In addition to the clubs, living in residence halls (and therefore away from home) provided many women with another new experience. Living together knit the students into close friendships, to which at least thirty years of class correspondence testify. A woman's college was not merely a place to gather knowledge: it was a place to make new friends, and try new activities, as well.

For some, it was the things learned in class that were most useful. Many went on to become teachers of languages, including Nancy Catching Shields and Thyra Crawford. Charlotte Jones became the head of the mathematics department at the school at which she taught.23 Others felt that classes were not the only rewarding aspects of their college career. "One thing... my experience in Goucher helped- the care of sick pupils which falls to the lot of the Principal,"24wrote Jane Hyde, after taking a position at a boarding school in China. Frances Doherty wrote of Dr. Goucher that "his ideal of womanhood has been my standard through all the years."25 Over the years, many testified that their Goucher education had held them in good stead as they dealt with new situations and challenges.

Beyond College

As Letitia Ricaud wrote in 1937:
    Perhaps some of you recall the characteristic way Dr. Thomas said: "There are two objections to a college education for women. One - they marry. The other - they do not marry!" (This paradox was understandable in those distant days_ but to think that our life-span reaches back so far to a time when it was understandable!) If the deeds and the spirit represented by these letters I have just read could have been foreseen then, both sets of carpers would have been promptly silenced.26

Those who wished to continue on to a career did so with great success: as journalists, politicians, writers, and every sort of educator. Others chose to stay at home to raise their families, also with great success, and never failed to cite instances when their college training had benefited them. Often "female collegians (unlike male) were caught between the attraction of using their education in professional ways and keeping in mind that a woman's usefulness was not equated with professionalism."27 The women of the class of 1903 were quick to mention their interests outside the home, but they were often equally quick to defend their homemaking skills. "Please do not think that I neglect my Home. Home and Husband please note capitals) come first and then College"28 wrote Nancy Catching Shields, having spent most of her letter describing her new position as head of Belhousen College's models languages department. Helen Hendrix Mohr wrote of her classmate:

    What would you not pay for a novel that could tell you how a college graduate with post graduate work in Paris and Rome could adjust her self to a small Louisiana factory town and find joy and benefit in discussing domestic problems with the hard worker wives and mothers: and refresh her love of language with occasional conversation with the foreman or the Arcadian French!! Nancy Catching, you make me proud to have such a classmate! That is fine education - the ability to learn something from every life with which you come in conflict!29

Women's Clubs

Alice Freeman Palmer, an influential President of Wellesley College, would have approved of Nancy Catching's lifestyle. For her students, she visualized an educated woman who would make use of her time both within the house and outside it, at once dependent on her husband for financials support and independent in her actions. She spoke of women as "the only class that is a leisure class"; because of their leisure, she hoped that college women could assume management of philanthropic and educational associations which overworked fathers and brothers are putting into our hands."30 Olive Mast Pennegar wrote:
    My life-skill consists of doing to the best of my ability those duties that revolve upon a Mother and a homemaker. These duties are many and added to them are many church interests and activities which take up all my time. Some club work and a few social affairs vary the program, for I still believe that all work and no play makes Jack a dull boy. 31

Women's clubs came to fill several important roles. Not only did they provide an outlet for philanthropy, but they served to educate as well. They also served as a worthwhile use of excess time, and an excellent channel for intellectual and social energies. "Working with the twin goals of individual and social improvement, club women organized the awesome power of women's determination to better themselves and the society in which they lived."32 Whether they devoted their time to social, religious, or philanthropic activities, the class of 1903 took on these new expectations of women with vigor and zeal.

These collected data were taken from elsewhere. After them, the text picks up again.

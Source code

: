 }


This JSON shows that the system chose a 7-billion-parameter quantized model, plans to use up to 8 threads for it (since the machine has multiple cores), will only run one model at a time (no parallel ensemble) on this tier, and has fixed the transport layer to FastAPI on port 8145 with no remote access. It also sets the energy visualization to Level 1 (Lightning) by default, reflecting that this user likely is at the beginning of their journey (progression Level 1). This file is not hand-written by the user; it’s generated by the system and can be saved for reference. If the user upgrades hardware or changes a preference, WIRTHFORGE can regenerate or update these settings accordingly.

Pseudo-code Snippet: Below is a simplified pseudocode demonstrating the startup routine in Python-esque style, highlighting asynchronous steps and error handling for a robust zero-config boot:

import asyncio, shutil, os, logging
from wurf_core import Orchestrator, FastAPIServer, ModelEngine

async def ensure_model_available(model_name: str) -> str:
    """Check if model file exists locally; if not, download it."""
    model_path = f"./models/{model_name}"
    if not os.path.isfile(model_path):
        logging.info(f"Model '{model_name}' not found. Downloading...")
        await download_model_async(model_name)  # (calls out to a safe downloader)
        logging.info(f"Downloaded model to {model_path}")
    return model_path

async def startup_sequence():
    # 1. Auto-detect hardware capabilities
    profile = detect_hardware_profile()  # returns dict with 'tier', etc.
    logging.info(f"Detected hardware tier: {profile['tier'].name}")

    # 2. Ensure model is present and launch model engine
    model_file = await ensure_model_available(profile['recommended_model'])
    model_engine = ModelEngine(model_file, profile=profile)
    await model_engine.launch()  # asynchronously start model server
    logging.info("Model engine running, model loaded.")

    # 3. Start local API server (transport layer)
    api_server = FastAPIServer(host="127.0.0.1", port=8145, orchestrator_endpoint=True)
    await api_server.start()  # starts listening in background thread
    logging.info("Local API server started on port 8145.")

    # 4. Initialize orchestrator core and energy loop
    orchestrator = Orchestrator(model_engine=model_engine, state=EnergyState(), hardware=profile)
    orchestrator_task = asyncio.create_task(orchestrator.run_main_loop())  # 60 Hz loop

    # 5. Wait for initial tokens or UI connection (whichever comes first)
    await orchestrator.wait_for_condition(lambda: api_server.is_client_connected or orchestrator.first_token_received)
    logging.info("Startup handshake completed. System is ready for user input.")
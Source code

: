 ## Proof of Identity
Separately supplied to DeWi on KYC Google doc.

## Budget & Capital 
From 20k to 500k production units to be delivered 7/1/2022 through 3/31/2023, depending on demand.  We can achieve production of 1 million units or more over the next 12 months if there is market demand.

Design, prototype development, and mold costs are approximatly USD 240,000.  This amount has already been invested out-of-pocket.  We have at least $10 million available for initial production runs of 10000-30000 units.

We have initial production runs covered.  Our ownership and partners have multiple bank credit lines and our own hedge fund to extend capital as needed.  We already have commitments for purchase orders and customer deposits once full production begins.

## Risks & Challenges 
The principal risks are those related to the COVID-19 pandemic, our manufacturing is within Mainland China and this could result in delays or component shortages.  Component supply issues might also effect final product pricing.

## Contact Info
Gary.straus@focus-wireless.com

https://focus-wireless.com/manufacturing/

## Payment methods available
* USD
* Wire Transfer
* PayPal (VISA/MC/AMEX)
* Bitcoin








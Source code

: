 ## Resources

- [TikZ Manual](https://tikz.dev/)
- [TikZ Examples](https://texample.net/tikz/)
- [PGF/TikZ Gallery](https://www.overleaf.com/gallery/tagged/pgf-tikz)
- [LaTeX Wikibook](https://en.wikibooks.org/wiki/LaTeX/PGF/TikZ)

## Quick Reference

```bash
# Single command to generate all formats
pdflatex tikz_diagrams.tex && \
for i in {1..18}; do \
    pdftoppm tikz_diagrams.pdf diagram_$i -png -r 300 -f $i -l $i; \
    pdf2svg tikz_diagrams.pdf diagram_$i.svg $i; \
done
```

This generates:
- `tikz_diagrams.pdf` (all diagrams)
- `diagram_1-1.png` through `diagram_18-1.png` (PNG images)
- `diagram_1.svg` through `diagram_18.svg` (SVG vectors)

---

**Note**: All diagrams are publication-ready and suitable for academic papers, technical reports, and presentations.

Outside of the home, the main activity for many of the Goucher women involved church-related organizations. Considering the college's Methodist roots, it is reasonable to expect this of its early graduates. However, Goucher College did make Chapel an optional activity beginning in 1899 (although it strongly encouraged attendance), and did allow students to suggest ways in which the service might be enlivened.33 Horowitz speaks of the subversion of Chapel: the ceremony's decline into a social rather than a religious activity at many colleges.34 If their letters are any indication, Goucher women were either swayed by their college's strict religious tenets, or merely returned to them after their college years. Many of them spoke in their letters of some degree of church work: for some, it was an all-consuming pastime; for others, yet another of the numerous ways in which they spread their attention. Mary Taylor Reynolds wrote in 1930 that "I would like to get an outside job if I could. Haven't any talent like Rosalie that I can put to use. So guess I'll go on dividing my time between home and church and community."35 It is important to note that in Reynolds' case, the "community" she was involved in was actually an elected county position.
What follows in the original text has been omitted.